The radioactive tailings pile near Moab is the only decommissioned uranium mill overseen by the Energy Department that hasn’t yet been cleaned up. The DOE has been in charge of it since 2001, and in November it released a report detailing four options for the waste – three of them moving it by truck, rail or pipeline to a final disposal site, the fourth leaving the waste in place and covering it with rocks.
That option would have cost hundreds of millions of dollars less than transporting it but has riled environmentalists, Western officials and Utah’s congressional delegation. They say groundwater contamination is already killing fish, and a flood in the Red Rock desert could wash the tailings into the river and expose cities throughout the Southwest to dangerous chemicals such as ammonia, residual uranium and radon.
“I certainly hoped for this decision,” said U.S. Rep. Jim Matheson, D-Utah.
“Moving the pile has always been, in my opinion, the right thing to do. Short-term cost considerations, I feared, were driving us to look at keeping the pile in place.”
If the waste had been swept into the river, the water could theoretically be treated, but that would be much more costly than moving the waste in the first place.
“I don’t know we even have the treatment facilities in place,” Bannister said.
The DOE said in a prepared statement that its final environmental impact statement for the site would recommend moving the tailings about 30 miles north to a site near Crescent Junction, in eastern Utah along Interstate 70.
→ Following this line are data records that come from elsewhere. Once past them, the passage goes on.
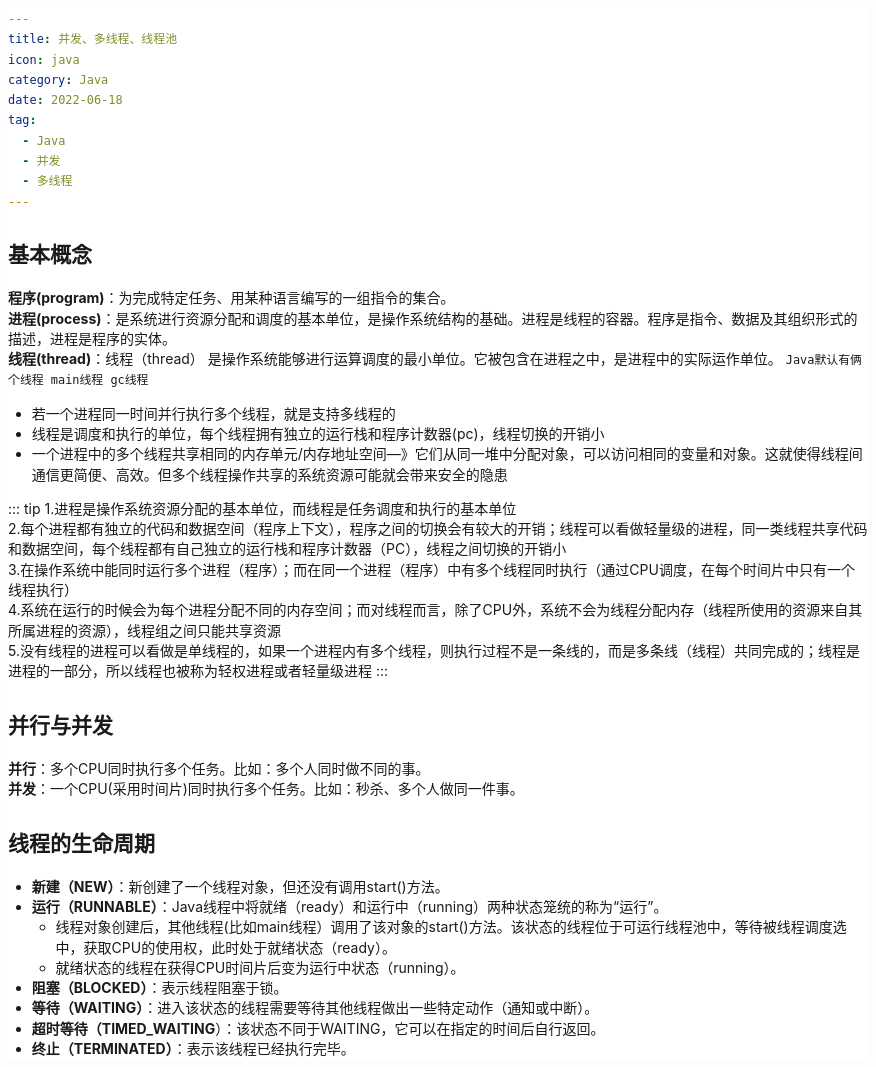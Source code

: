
 ```yaml
---
title: 并发、多线程、线程池
icon: java
category: Java
date: 2022-06-18
tag:
  - Java
  - 并发
  - 多线程
---
```


## 基本概念
**程序(program)**：为完成特定任务、用某种语言编写的一组指令的集合。  
**进程(process)**：是系统进行资源分配和调度的基本单位，是操作系统结构的基础。进程是线程的容器。程序是指令、数据及其组织形式的 描述，进程是程序的实体。  
**线程(thread)**：线程（thread） 是操作系统能够进行运算调度的最小单位。它被包含在进程之中，是进程中的实际运作单位。
  `Java默认有俩个线程 main线程 gc线程`
  - 若一个进程同一时间并行执行多个线程，就是支持多线程的
  - 线程是调度和执行的单位，每个线程拥有独立的运行栈和程序计数器(pc)，线程切换的开销小
  - 一个进程中的多个线程共享相同的内存单元/内存地址空间—》它们从同一堆中分配对象，可以访问相同的变量和对象。这就使得线程间通信更简便、高效。但多个线程操作共享的系统资源可能就会带来安全的隐患

::: tip
1.进程是操作系统资源分配的基本单位，而线程是任务调度和执行的基本单位  
2.每个进程都有独立的代码和数据空间（程序上下文），程序之间的切换会有较大的开销；线程可以看做轻量级的进程，同一类线程共享代码和数据空间，每个线程都有自己独立的运行栈和程序计数器（PC），线程之间切换的开销小  
3.在操作系统中能同时运行多个进程（程序）；而在同一个进程（程序）中有多个线程同时执行（通过CPU调度，在每个时间片中只有一个线程执行）  
4.系统在运行的时候会为每个进程分配不同的内存空间；而对线程而言，除了CPU外，系统不会为线程分配内存（线程所使用的资源来自其所属进程的资源），线程组之间只能共享资源  
5.没有线程的进程可以看做是单线程的，如果一个进程内有多个线程，则执行过程不是一条线的，而是多条线（线程）共同完成的；线程是进程的一部分，所以线程也被称为轻权进程或者轻量级进程
:::

## 并行与并发
**并行**：多个CPU同时执行多个任务。比如：多个人同时做不同的事。  
**并发**：一个CPU(采用时间片)同时执行多个任务。比如：秒杀、多个人做同一件事。

## 线程的生命周期
- **新建（NEW）**：新创建了一个线程对象，但还没有调用start()方法。
- **运行（RUNNABLE）**：Java线程中将就绪（ready）和运行中（running）两种状态笼统的称为“运行”。
  - 线程对象创建后，其他线程(比如main线程）调用了该对象的start()方法。该状态的线程位于可运行线程池中，等待被线程调度选中，获取CPU的使用权，此时处于就绪状态（ready）。
  - 就绪状态的线程在获得CPU时间片后变为运行中状态（running）。
- **阻塞（BLOCKED）**：表示线程阻塞于锁。
- **等待（WAITING）**：进入该状态的线程需要等待其他线程做出一些特定动作（通知或中断）。
- **超时等待（TIMED_WAITING**）：该状态不同于WAITING，它可以在指定的时间后自行返回。
- **终止（TERMINATED）**：表示该线程已经执行完毕。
The decision is not entirely final until the impact statement is published, probably early this summer, said Don Metzler, who manages the site from the department’s Grand Junction, Colo., office.
At the site, the waste will be buried in a hole that has been dug out and filled with a protective layer to keep it seeping into the groundwater.
It then will be covered with an additional layer of material. Depending on how the waste gets there – by rail, truck or pipeline – cleanup will cost an estimated $407 million to $472 million.